START Input

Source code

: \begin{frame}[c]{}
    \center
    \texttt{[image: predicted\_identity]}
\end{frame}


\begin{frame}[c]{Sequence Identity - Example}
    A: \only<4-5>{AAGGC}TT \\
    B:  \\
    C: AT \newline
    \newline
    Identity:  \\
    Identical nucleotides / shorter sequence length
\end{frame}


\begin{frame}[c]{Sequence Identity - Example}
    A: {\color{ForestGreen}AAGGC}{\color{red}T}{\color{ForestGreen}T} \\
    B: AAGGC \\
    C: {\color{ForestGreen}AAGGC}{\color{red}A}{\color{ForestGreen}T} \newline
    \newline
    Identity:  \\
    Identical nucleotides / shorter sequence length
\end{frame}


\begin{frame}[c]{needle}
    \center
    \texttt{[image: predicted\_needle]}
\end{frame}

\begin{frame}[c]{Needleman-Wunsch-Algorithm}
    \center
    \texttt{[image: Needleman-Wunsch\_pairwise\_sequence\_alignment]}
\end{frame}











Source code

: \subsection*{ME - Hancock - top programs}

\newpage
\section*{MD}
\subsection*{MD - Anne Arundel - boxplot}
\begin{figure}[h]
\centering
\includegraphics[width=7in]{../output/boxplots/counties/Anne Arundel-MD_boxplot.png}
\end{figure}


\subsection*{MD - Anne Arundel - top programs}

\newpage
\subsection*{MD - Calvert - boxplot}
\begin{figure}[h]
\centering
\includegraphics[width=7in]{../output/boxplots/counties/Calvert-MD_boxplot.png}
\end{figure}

END Input

Work task » Each entry in the data must be copied exactly.

Written solution »
Source code

: \begin{frame}[c]{}
    \center
    \texttt{[image: predicted\_identity]}
\end{frame}


\begin{frame}[c]{Sequence Identity - Example}
    A: \only<4-5>{AAGGC}TT \\
    B:  \\
    C: AT \newline
    \newline
    Identity:  \\
    Identical nucleotides / shorter sequence length
\end{frame}


\begin{frame}[c]{Sequence Identity - Example}
    A: {\color{ForestGreen}AAGGC}{\color{red}T}{\color{ForestGreen}T} \\
    B: AAGGC \\
    C: {\color{ForestGreen}AAGGC}{\color{red}A}{\color{ForestGreen}T} \newline
    \newline
    Identity:  \\
    Identical nucleotides / shorter sequence length
\end{frame}


\begin{frame}[c]{needle}
    \center
    \texttt{[image: predicted\_needle]}
\end{frame}

\begin{frame}[c]{Needleman-Wunsch-Algorithm}
    \center
    \texttt{[image: Needleman-Wunsch\_pairwise\_sequence\_alignment]}
\end{frame}











Source code

: \subsection*{ME - Hancock - top programs}

\newpage
\section*{MD}
\subsection*{MD - Anne Arundel - boxplot}
\begin{figure}[h]
\centering
\includegraphics[width=7in]{../output/boxplots/counties/Anne Arundel-MD_boxplot.png}
\end{figure}


\subsection*{MD - Anne Arundel - top programs}

\newpage
\subsection*{MD - Calvert - boxplot}
\begin{figure}[h]
\centering
\includegraphics[width=7in]{../output/boxplots/counties/Calvert-MD_boxplot.png}
\end{figure}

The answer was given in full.